Records drawn from a dataset:
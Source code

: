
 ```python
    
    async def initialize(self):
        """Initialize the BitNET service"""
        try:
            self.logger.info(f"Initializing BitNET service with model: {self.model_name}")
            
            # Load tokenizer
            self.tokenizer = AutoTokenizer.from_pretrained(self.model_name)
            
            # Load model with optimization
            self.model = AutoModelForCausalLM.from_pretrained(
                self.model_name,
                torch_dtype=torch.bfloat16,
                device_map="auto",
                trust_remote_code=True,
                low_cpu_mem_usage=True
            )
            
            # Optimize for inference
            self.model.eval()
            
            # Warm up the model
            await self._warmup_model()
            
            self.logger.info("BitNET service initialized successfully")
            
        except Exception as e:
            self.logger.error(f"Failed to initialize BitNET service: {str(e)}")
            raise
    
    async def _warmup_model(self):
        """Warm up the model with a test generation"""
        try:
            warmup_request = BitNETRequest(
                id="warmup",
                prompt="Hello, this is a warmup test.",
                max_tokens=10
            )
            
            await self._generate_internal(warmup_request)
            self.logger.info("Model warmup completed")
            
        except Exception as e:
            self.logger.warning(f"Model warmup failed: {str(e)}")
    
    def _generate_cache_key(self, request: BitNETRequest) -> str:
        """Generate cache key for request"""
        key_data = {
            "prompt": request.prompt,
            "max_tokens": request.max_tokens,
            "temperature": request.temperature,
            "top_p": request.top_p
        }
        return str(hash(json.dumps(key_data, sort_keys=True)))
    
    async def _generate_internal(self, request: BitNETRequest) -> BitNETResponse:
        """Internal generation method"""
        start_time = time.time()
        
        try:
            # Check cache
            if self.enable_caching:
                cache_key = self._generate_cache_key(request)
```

§ **Exercise description**
Would you please print every record exactly as written?

§ **Result below**
Source code

:
 ```python
    
    async def initialize(self):
        """Initialize the BitNET service"""
        try:
            self.logger.info(f"Initializing BitNET service with model: {self.model_name}")
            
            # Load tokenizer
            self.tokenizer = AutoTokenizer.from_pretrained(self.model_name)
            
            # Load model with optimization
            self.model = AutoModelForCausalLM.from_pretrained(
                self.model_name,
                torch_dtype=torch.bfloat16,
                device_map="auto",
                trust_remote_code=True,
                low_cpu_mem_usage=True
            )
            
            # Optimize for inference
            self.model.eval()
            
            # Warm up the model
            await self._warmup_model()
            
            self.logger.info("BitNET service initialized successfully")
            
        except Exception as e:
            self.logger.error(f"Failed to initialize BitNET service: {str(e)}")
            raise
    
    async def _warmup_model(self):
        """Warm up the model with a test generation"""
        try:
            warmup_request = BitNETRequest(
                id="warmup",
                prompt="Hello, this is a warmup test.",
                max_tokens=10
            )
            
            await self._generate_internal(warmup_request)
            self.logger.info("Model warmup completed")
            
        except Exception as e:
            self.logger.warning(f"Model warmup failed: {str(e)}")
    
    def _generate_cache_key(self, request: BitNETRequest) -> str:
        """Generate cache key for request"""
        key_data = {
            "prompt": request.prompt,
            "max_tokens": request.max_tokens,
            "temperature": request.temperature,
            "top_p": request.top_p
        }
        return str(hash(json.dumps(key_data, sort_keys=True)))
    
    async def _generate_internal(self, request: BitNETRequest) -> BitNETResponse:
        """Internal generation method"""
        start_time = time.time()
        
        try:
            # Check cache
            if self.enable_caching:
                cache_key = self._generate_cache_key(request)
```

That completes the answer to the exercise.